#### Try it
Retype, word for word, the lines from the first line of the entries through the line that holds "get better performance"; leave out the pictures.
[Records shown]
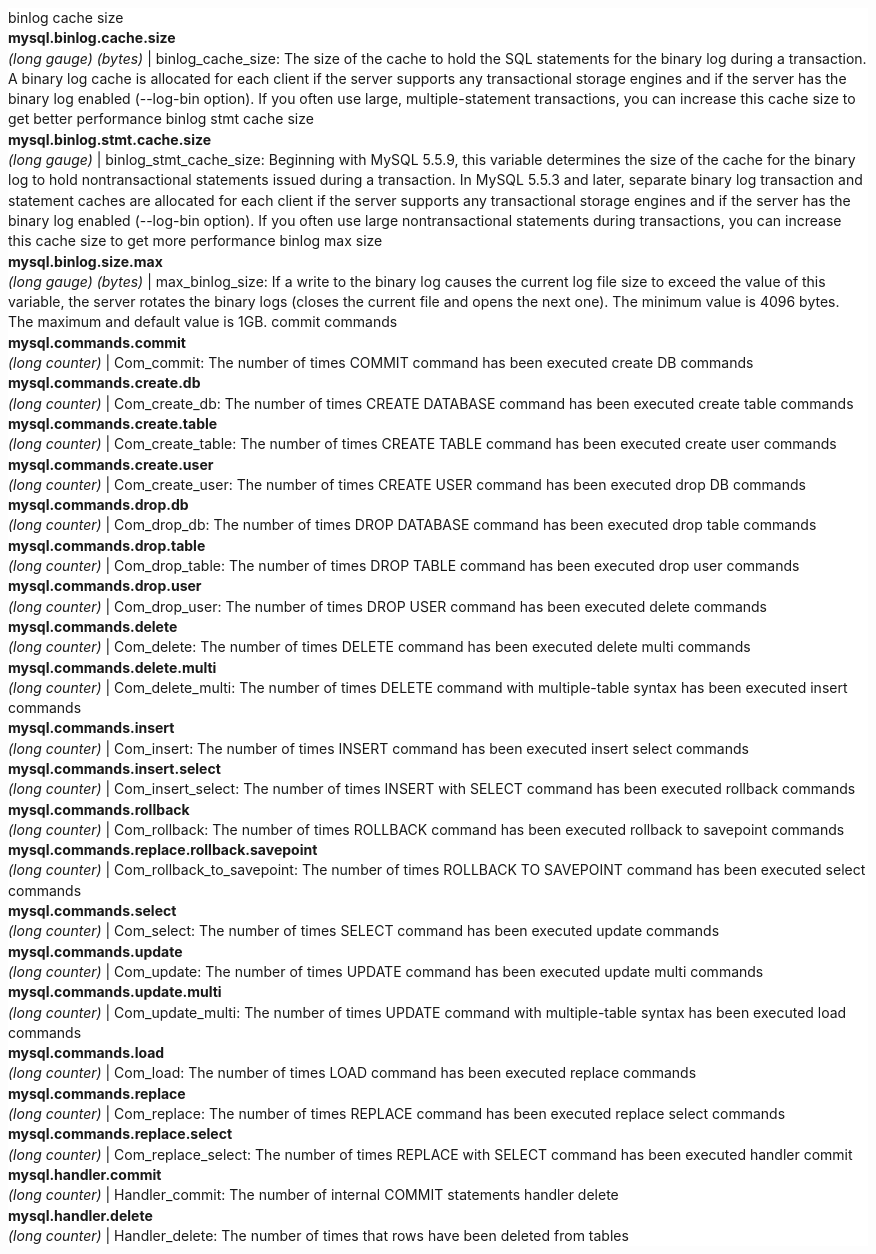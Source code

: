 binlog cache size<br>**mysql.binlog.cache.size** <br>*(long gauge)* *(bytes)*                             |  binlog_cache_size: The size of the cache to hold the SQL statements for the binary log during a transaction. A binary log cache is allocated for each client if the server supports any transactional storage engines and if the server has the binary log enabled (--log-bin option). If you often use large, multiple-statement transactions, you can increase this cache size to get better performance
binlog stmt cache size<br>**mysql.binlog.stmt.cache.size** <br>*(long gauge)*                             |  binlog_stmt_cache_size: Beginning with MySQL 5.5.9, this variable determines the size of the cache for the binary log to hold nontransactional statements issued during a transaction. In MySQL 5.5.3 and later, separate binary log transaction and statement caches are allocated for each client if the server supports any transactional storage engines and if the server has the binary log enabled (--log-bin option). If you often use large nontransactional statements during transactions, you can increase this cache size to get more performance
binlog max size<br>**mysql.binlog.size.max** <br>*(long gauge)* *(bytes)*                                 |  max_binlog_size: If a write to the binary log causes the current log file size to exceed the value of this variable, the server rotates the binary logs (closes the current file and opens the next one). The minimum value is 4096 bytes. The maximum and default value is 1GB.
commit commands<br>**mysql.commands.commit** <br>*(long counter)*                                         |  Com_commit: The number of times COMMIT command has been executed
create DB commands<br>**mysql.commands.create.db** <br>*(long counter)*                                   |  Com_create_db: The number of times CREATE DATABASE command has been executed
create table commands<br>**mysql.commands.create.table** <br>*(long counter)*                             |  Com_create_table: The number of times CREATE TABLE command has been executed
create user commands<br>**mysql.commands.create.user** <br>*(long counter)*                               |  Com_create_user: The number of times CREATE USER command has been executed
drop DB commands<br>**mysql.commands.drop.db** <br>*(long counter)*                                       |  Com_drop_db: The number of times DROP DATABASE command has been executed
drop table commands<br>**mysql.commands.drop.table** <br>*(long counter)*                                 |  Com_drop_table: The number of times DROP TABLE command has been executed
drop user commands<br>**mysql.commands.drop.user** <br>*(long counter)*                                   |  Com_drop_user: The number of times DROP USER command has been executed
delete commands<br>**mysql.commands.delete** <br>*(long counter)*                                         |  Com_delete: The number of times DELETE command has been executed
delete multi commands<br>**mysql.commands.delete.multi** <br>*(long counter)*                             |  Com_delete_multi: The number of times DELETE command with multiple-table syntax has been executed
insert commands<br>**mysql.commands.insert** <br>*(long counter)*                                         |  Com_insert: The number of times INSERT command has been executed
insert select commands<br>**mysql.commands.insert.select** <br>*(long counter)*                           |  Com_insert_select: The number of times INSERT with SELECT command has been executed
rollback commands<br>**mysql.commands.rollback** <br>*(long counter)*                                     |  Com_rollback: The number of times ROLLBACK command has been executed
rollback to savepoint commands<br>**mysql.commands.replace.rollback.savepoint** <br>*(long counter)*      |  Com_rollback_to_savepoint: The number of times ROLLBACK TO SAVEPOINT command has been executed
select commands<br>**mysql.commands.select** <br>*(long counter)*                                         |  Com_select: The number of times SELECT command has been executed
update commands<br>**mysql.commands.update** <br>*(long counter)*                                         |  Com_update: The number of times UPDATE command has been executed
update multi commands<br>**mysql.commands.update.multi** <br>*(long counter)*                             |  Com_update_multi: The number of times UPDATE command with multiple-table syntax has been executed
load commands<br>**mysql.commands.load** <br>*(long counter)*                                             |  Com_load: The number of times LOAD command has been executed
replace commands<br>**mysql.commands.replace** <br>*(long counter)*                                       |  Com_replace: The number of times REPLACE command has been executed
replace select commands<br>**mysql.commands.replace.select** <br>*(long counter)*                         |  Com_replace_select: The number of times REPLACE with SELECT command has been executed
handler commit<br>**mysql.handler.commit** <br>*(long counter)*                                           |  Handler_commit: The number of internal COMMIT statements
handler delete<br>**mysql.handler.delete** <br>*(long counter)*                                           |  Handler_delete: The number of times that rows have been deleted from tables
[/Records shown]
#### Answer section
Source code

: binlog cache size<br>**mysql.binlog.cache.size** <br>*(long gauge)* *(bytes)*                             |  binlog_cache_size: The size of the cache to hold the SQL statements for the binary log during a transaction. A binary log cache is allocated for each client if the server supports any transactional storage engines and if the server has the binary log enabled (--log-bin option). If you often use large, multiple-statement transactions, you can increase this cache size to get better performance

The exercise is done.